Mesmo em se tratando de uma fonte com credibilidade, é possível que ela seja citada de forma inadequada. Um exemplo recente foi a divulgação do vídeo antigo de Drauzio Varella, usado para sustentar a tese de que a Covid-19 não passa de uma “gripezinha”. O vídeo era de janeiro deste ano, o que levou alguns a questionarem os desmentidos com base na hipótese de que janeiro foi ontem. Acontece que estamos diante de um fenômeno desconhecido, que está sendo estudado e dimensionado em tempo real pelos cientistas, de modo que cada nova descoberta indica redirecionamento de condutas, medidas, políticas de controle. Então, quando digo para analisar se a data faz sentido, é preciso levar em conta de que se está falando. Para muitos temas, janeiro foi ontem, sim. Mas numa pandemia de um micro-organismo recém identificado, de que não se tem referência anterior, janeiro ficou lá atrás. É preciso dar sentido ao tempo, portanto. E conteúdos sem referência de data precisam sempre ser cruzados com outras fontes. Resgatar notícias velhas para alimentar o caos é uma prática de campanhas de desinformação.

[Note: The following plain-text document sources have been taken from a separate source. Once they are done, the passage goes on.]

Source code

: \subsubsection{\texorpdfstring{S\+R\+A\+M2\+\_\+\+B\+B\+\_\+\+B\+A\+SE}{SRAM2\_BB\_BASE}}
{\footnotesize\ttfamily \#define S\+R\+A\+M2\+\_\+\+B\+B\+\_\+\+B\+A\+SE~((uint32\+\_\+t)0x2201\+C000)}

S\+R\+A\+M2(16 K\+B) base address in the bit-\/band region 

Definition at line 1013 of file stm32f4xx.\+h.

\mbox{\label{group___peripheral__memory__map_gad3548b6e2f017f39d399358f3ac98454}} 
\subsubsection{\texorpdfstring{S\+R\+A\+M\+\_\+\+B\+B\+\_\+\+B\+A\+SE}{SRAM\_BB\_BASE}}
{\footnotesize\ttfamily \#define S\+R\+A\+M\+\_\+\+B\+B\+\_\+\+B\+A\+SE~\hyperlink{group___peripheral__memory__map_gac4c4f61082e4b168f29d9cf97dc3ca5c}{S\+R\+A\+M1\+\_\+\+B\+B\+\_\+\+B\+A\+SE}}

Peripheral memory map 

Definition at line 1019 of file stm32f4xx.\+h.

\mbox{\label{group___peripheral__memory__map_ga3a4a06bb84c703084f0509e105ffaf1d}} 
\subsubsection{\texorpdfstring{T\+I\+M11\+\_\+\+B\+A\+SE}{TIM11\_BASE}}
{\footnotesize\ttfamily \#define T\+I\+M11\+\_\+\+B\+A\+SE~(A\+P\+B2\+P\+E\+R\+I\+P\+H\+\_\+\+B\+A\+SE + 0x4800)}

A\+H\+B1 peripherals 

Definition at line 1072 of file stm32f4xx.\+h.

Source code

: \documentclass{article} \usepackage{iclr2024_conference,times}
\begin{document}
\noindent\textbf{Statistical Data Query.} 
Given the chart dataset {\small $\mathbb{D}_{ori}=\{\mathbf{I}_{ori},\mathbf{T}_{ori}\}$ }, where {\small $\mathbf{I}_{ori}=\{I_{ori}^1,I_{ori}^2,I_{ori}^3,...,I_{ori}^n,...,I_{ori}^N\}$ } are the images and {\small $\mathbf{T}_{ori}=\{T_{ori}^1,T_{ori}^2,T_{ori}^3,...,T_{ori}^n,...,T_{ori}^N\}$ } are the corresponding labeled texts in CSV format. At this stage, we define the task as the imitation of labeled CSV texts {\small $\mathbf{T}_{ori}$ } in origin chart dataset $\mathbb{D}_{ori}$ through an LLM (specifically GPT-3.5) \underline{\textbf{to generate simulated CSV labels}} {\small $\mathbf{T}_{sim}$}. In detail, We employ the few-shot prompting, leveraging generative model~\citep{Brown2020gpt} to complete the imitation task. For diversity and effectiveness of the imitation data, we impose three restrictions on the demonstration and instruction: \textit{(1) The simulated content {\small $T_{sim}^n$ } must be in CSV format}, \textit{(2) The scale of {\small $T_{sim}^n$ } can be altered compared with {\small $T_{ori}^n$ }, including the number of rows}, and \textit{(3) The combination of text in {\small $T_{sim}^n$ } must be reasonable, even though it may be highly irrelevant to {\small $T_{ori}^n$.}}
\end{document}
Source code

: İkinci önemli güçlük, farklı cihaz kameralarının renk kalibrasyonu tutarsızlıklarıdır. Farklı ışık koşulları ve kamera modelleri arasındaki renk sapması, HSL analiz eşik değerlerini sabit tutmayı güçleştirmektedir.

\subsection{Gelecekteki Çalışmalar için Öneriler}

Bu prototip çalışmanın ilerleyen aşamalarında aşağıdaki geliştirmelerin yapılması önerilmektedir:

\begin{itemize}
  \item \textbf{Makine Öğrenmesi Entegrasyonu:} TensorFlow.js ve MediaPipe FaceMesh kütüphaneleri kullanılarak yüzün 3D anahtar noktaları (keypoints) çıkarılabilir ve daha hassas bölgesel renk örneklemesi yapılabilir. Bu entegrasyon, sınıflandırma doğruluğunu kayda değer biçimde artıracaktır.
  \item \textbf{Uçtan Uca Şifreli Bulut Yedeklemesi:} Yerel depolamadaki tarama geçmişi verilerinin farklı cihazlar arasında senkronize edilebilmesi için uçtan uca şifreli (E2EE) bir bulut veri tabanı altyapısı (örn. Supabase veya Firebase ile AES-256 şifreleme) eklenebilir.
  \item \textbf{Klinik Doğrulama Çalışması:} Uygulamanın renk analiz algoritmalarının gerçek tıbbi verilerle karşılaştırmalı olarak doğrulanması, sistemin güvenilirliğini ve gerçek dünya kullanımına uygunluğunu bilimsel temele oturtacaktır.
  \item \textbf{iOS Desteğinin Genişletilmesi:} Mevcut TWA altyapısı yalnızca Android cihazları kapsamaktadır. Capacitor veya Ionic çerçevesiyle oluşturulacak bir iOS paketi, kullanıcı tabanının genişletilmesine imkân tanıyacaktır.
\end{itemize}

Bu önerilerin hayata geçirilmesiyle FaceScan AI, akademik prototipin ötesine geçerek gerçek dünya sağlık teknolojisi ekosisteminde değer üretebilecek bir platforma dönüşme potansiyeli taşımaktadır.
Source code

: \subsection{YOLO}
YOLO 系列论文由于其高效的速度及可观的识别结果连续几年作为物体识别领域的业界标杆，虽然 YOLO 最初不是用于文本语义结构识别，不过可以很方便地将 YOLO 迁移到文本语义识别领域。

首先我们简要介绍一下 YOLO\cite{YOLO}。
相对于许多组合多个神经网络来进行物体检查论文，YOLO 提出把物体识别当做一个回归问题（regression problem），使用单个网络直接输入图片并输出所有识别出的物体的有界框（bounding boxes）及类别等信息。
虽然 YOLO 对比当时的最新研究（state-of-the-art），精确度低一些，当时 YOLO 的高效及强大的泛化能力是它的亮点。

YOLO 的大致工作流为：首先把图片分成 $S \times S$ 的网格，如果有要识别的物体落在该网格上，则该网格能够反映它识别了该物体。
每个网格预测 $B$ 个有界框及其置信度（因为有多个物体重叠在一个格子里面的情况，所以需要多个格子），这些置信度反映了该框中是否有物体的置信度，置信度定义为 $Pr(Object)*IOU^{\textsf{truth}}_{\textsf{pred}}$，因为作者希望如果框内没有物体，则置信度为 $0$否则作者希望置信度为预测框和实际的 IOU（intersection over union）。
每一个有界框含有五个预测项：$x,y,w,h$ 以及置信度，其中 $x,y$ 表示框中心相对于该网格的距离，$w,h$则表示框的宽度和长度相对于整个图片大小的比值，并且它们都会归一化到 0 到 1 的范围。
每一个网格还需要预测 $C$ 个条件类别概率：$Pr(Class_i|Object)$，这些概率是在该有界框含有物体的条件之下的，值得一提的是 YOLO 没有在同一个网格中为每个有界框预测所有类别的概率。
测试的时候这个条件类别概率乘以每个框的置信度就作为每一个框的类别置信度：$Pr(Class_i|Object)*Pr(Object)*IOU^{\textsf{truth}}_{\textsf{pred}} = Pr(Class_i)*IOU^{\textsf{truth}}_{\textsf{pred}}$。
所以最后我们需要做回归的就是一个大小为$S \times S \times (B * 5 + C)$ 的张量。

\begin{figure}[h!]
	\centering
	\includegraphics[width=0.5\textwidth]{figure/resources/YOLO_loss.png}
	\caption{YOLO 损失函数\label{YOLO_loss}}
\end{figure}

7. Busque a informação em outras fontes, fique atento a incoerências ou distorções.
Se algum desses sinais de alerta aparecer na sua timeline, busque outras fontes. Compare como cada fonte trata a informação, fique atento a pequenas incoerências ou distorções. Às vezes é muito sutil. Sites que republicam conteúdo de outras fontes, por exemplo, podem trocar uma frase ou uma palavra ou apenas o título de um texto e dar a ele um sentido totalmente diferente do original. Sempre que possível, vá à origem, recupere os passos anteriores: avalie a autoria, a data, a credibilidade do que você está lendo, vendo ou ouvindo. Cuidado com o que você passa adiante. Você é responsável pelo que compartilha.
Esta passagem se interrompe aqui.